July 08, 2005|by RICHARD F. BELISLE

WAYNESBORO, Pa. - Franklin County's delegation of former and current Letterkenny Army Depot workers, concerned citizens and community and government leaders left Washington Thursday encouraged that the government might keep the military base open.

"We made the best presentation we could have made," said L. Michael Ross, president of the Franklin County Area Development Corp.

Ross was one of more than 60 representatives from the county who traveled to Capitol Hill Thursday. They made their pitch to three members of the Base Realignment Closure Commission (BRAC) to keep Letterkenny intact at a regional hearing of the base closure commission.

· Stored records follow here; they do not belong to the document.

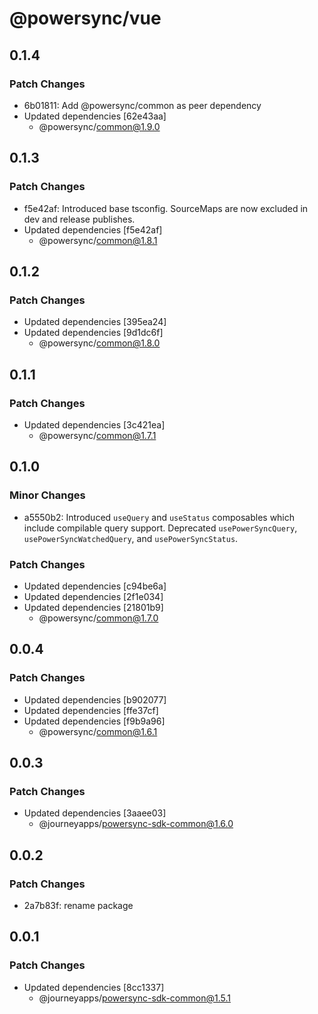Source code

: # @powersync/vue

## 0.1.4

### Patch Changes

- 6b01811: Add @powersync/common as peer dependency
- Updated dependencies [62e43aa]
  - @powersync/common@1.9.0

## 0.1.3

### Patch Changes

- f5e42af: Introduced base tsconfig. SourceMaps are now excluded in dev and release publishes.
- Updated dependencies [f5e42af]
  - @powersync/common@1.8.1

## 0.1.2

### Patch Changes

- Updated dependencies [395ea24]
- Updated dependencies [9d1dc6f]
  - @powersync/common@1.8.0

## 0.1.1

### Patch Changes

- Updated dependencies [3c421ea]
  - @powersync/common@1.7.1

## 0.1.0

### Minor Changes

- a5550b2: Introduced `useQuery` and `useStatus` composables which include compilable query support. Deprecated `usePowerSyncQuery`, `usePowerSyncWatchedQuery`, and `usePowerSyncStatus`.

### Patch Changes

- Updated dependencies [c94be6a]
- Updated dependencies [2f1e034]
- Updated dependencies [21801b9]
  - @powersync/common@1.7.0

## 0.0.4

### Patch Changes

- Updated dependencies [b902077]
- Updated dependencies [ffe37cf]
- Updated dependencies [f9b9a96]
  - @powersync/common@1.6.1

## 0.0.3

### Patch Changes

- Updated dependencies [3aaee03]
  - @journeyapps/powersync-sdk-common@1.6.0

## 0.0.2

### Patch Changes

- 2a7b83f: rename package

## 0.0.1

### Patch Changes

- Updated dependencies [8cc1337]
  - @journeyapps/powersync-sdk-common@1.5.1
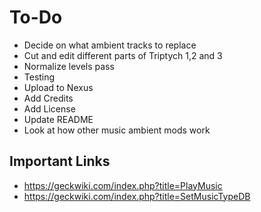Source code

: # To-Do

* Decide on what ambient tracks to replace
* Cut and edit different parts of Triptych 1,2 and 3
* Normalize levels pass
* Testing
* Upload to Nexus
* Add Credits
* Add License
* Update README
* Look at how other music ambient mods work

## Important Links

* https://geckwiki.com/index.php?title=PlayMusic
* https://geckwiki.com/index.php?title=SetMusicTypeDB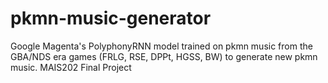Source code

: # pkmn-music-generator
Google Magenta's PolyphonyRNN model trained on pkmn music from the GBA/NDS era games (FRLG, RSE, DPPt, HGSS, BW) to generate new pkmn music. MAIS202 Final Project
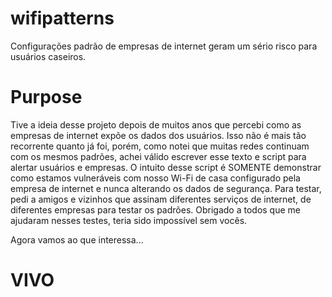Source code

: # wifipatterns
Configurações padrão de empresas de internet geram um sério risco para usuários caseiros.


# Purpose
Tive a ideia desse projeto depois de muitos anos que percebi como as empresas de internet expõe os dados dos usuários. Isso não é mais tão recorrente quanto já foi, porém, como notei que muitas redes continuam com os mesmos padrões, achei válido escrever esse texto e script para alertar usuários e empresas.
O intuito desse script é SOMENTE demonstrar como estamos vulneráveis com nosso Wi-Fi de casa configurado pela empresa de internet e nunca alterando os dados de segurança.
Para testar, pedi a amigos e vizinhos que assinam diferentes serviços de internet, de diferentes empresas para testar os padrões. Obrigado a todos que me ajudaram nesses testes, teria sido impossível sem vocês.

Agora vamos ao que interessa...

# VIVO  
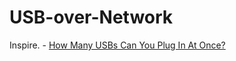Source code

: # USB-over-Network
Inspire. - [How Many USBs Can You Plug In At Once?](https://youtu.be/hiwaxlttWow)

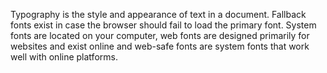 Typography is the style and appearance of text in a document.
Fallback fonts exist in case the browser should fail to load the primary font.
System fonts are located on your computer, web fonts are designed primarily for websites and exist online and web-safe fonts are system fonts that work well with online platforms.

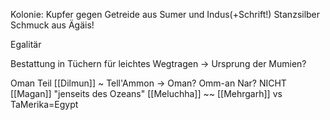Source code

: Kolonie:
Kupfer gegen Getreide aus Sumer und Indus(+Schrift!)
Stanzsilber Schmuck aus Ägäis!

Egalitär

Bestattung in Tüchern für leichtes Wegtragen -> Ursprung der Mumien?

Oman Teil [[Dilmun]] ~ Tell'Ammon -> Oman?  Omm-an Nar?
NICHT [[Magan]] "jenseits des Ozeans"
[[Meluchha]] ~~ [[Mehrgarh]] vs TaMerika=Egypt 

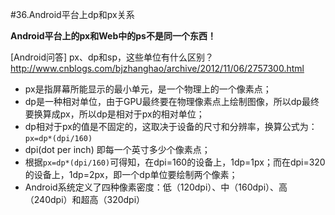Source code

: #36.Android平台上dp和px关系

**Android平台上的px和Web中的ps不是同一个东西！**

[Android问答] px、dp和sp，这些单位有什么区别？ http://www.cnblogs.com/bjzhanghao/archive/2012/11/06/2757300.html

  * px是指屏幕所能显示的最小单元，是一个物理上的一个像素点；
  * dp是一种相对单位，由于GPU最终要在物理像素点上绘制图像，所以dp最终要换算成px，所以dp是相对于px的相对单位；
  * dp相对于px的值是不固定的，这取决于设备的尺寸和分辨率，换算公式为：`px=dp*(dpi/160)`
  * dpi(dot per inch) 即每一个英寸多少个像素点；
  * 根据`px=dp*(dpi/160)`可得知，在dpi=160的设备上，1dp=1px；而在dpi=320的设备上，1dp=2px，即一个dp单位要绘制两个像素；
  * Android系统定义了四种像素密度：低（120dpi）、中（160dpi）、高（240dpi）和超高（320dpi）
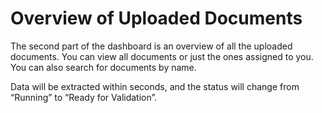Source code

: # Overview of Uploaded Documents

The second part of the dashboard is an overview of all the uploaded documents. You can view all documents or just the ones assigned to you. You can also search for documents by name.

Data will be extracted within seconds, and the status will change from “Running” to “Ready for Validation”.
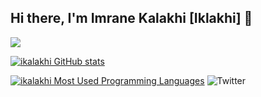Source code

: ## Hi there, I'm Imrane Kalakhi [Iklakhi] 👋 


![](https://badge.mediaplus.ma/darkgray/ikalakhi)


[![ikalakhi GitHub stats](https://github-readme-stats.vercel.app/api?username=ikalakhi&show_icons=true&theme=radical)](https://github.com/ikalakhi)

[![ikalakhi Most Used Programming Languages](https://github-readme-stats.vercel.app/api/top-langs/?username=ikalakhi&layout=compact&hide_border=true&theme=darcula&bg_color=00000000&langs_count=6)](https://github.com/ikalakhi)
![Twitter](https://img.shields.io/twitter/url/https/twitter.com/imranekalakhi.svg?style=social&label=Follow%20%40ikalakhi)
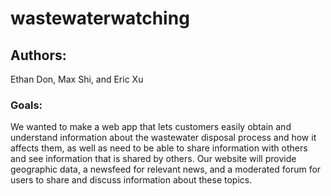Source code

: # wastewaterwatching

## Authors:
Ethan Don, Max Shi, and Eric Xu

### Goals:

We wanted to make a web app that lets customers easily obtain and understand information about the wastewater disposal process and how it affects them, as well as need to be able to share information with others and see information that is shared by others. Our website will provide geographic data, a newsfeed for relevant news, and a moderated forum for users to share and discuss information about these topics.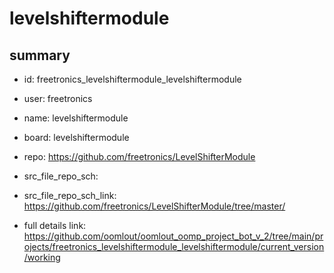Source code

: # levelshiftermodule
 
## summary 
* id: freetronics_levelshiftermodule_levelshiftermodule
* user: freetronics
* name: levelshiftermodule
* board: levelshiftermodule
* repo: https://github.com/freetronics/LevelShifterModule



* src_file_repo_sch: 
* src_file_repo_sch_link: https://github.com/freetronics/LevelShifterModule/tree/master/
* full details link: https://github.com/oomlout/oomlout_oomp_project_bot_v_2/tree/main/projects/freetronics_levelshiftermodule_levelshiftermodule/current_version/working  






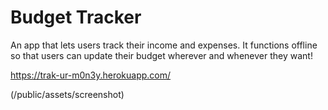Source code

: # Budget Tracker
An app that lets users track their income and expenses. It functions offline so that users can update their budget wherever and whenever they want!

<https://trak-ur-m0n3y.herokuapp.com/>

(/public/assets/screenshot)
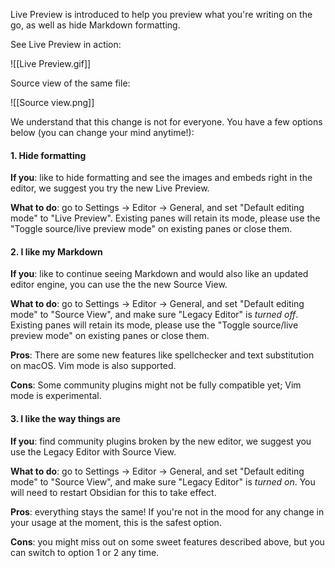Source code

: Live Preview is introduced to help you preview what you're writing on the go, as well as hide Markdown formatting.

See Live Preview in action:

![[Live Preview.gif]]

Source view of the same file:

![[Source view.png]]

We understand that this change is not for everyone. You have a few options below (you can change your mind anytime!):

#### 1. Hide formatting

**If you**: like to hide formatting and see the images and embeds right in the editor, we suggest you try the new Live Preview.

**What to do**: go to Settings -> Editor -> General, and set "Default editing mode" to "Live Preview". Existing panes will retain its mode, please use the "Toggle source/live preview mode" on existing panes or close them.

#### 2. I like my Markdown

**If you**: like to continue seeing Markdown and would also like an updated editor engine, you can use the the new Source View.

**What to do**: go to Settings -> Editor -> General, and set "Default editing mode" to "Source View", and make sure "Legacy Editor" is *turned off*. Existing panes will retain its mode, please use the "Toggle source/live preview mode" on existing panes or close them.

**Pros**: There are some new features like spellchecker and text substitution on macOS. Vim mode is also supported.

**Cons**: Some community plugins might not be fully compatible yet; Vim mode is experimental.

#### 3. I like the way things are

**If you**: find community plugins broken by the new editor, we suggest you use the Legacy Editor with Source View.

**What to do**: go to Settings -> Editor -> General, and set "Default editing mode" to "Source View", and make sure "Legacy Editor" is *turned on*. You will need to restart Obsidian for this to take effect.

**Pros**: everything stays the same! If you're not in the mood for any change in your usage at the moment, this is the safest option.

**Cons**: you might miss out on some sweet features described above, but you can switch to option 1 or 2 any time.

There were three commissioners in attendance. They made few comments, and did not indicate what recommendation they would make on the Pennsylvania bases.

The commission is supposed to make its recommendations to President Bush by Sept. 8 on which of the nation's military bases should be closed or realigned.

State and national officials arguing to keep Pennsylvania's bases open included Gov. Ed Rendell and U.S. Sens. Arlen Specter and Rick Santorum.

U.S. Rep. Bill Shuster, R-Pa., spoke on behalf of Letterkenny.

Shuster, in a prepared release issued following the presentation, said "Letterkenny has a lot to offer the military - a highly skilled workforce, a secure missile facility, room for expansion and close proximity to a handful of transportation hubs including Dover Air Force Base."

Defense Secretary Donald Rumsfeld has recommended an expansion of Letterkenny that could mean 400 new jobs.

"I thought we had a good day for Letterkenny," Ross said. "There were 61 people from all walks of life from Franklin County in Washington supporting Letterkenny. We did an exceptional job in 10 minutes. It was a bipartisan effort."

On the whole, Ross said, Pennsylvania did very well before the commission.

Specter, Santorum, Rendell and a handful of House members, along with economic and military leaders, focused their arguments on keeping open Willow Grove Naval Air Station outside Philadelphia and the Pittsburgh International Airport Air Reserve Station.

The Pentagon recommended in May that both be shut down during this year's base closure round. More than 1,600 jobs are at stake.

The Associated Press contributed to this story.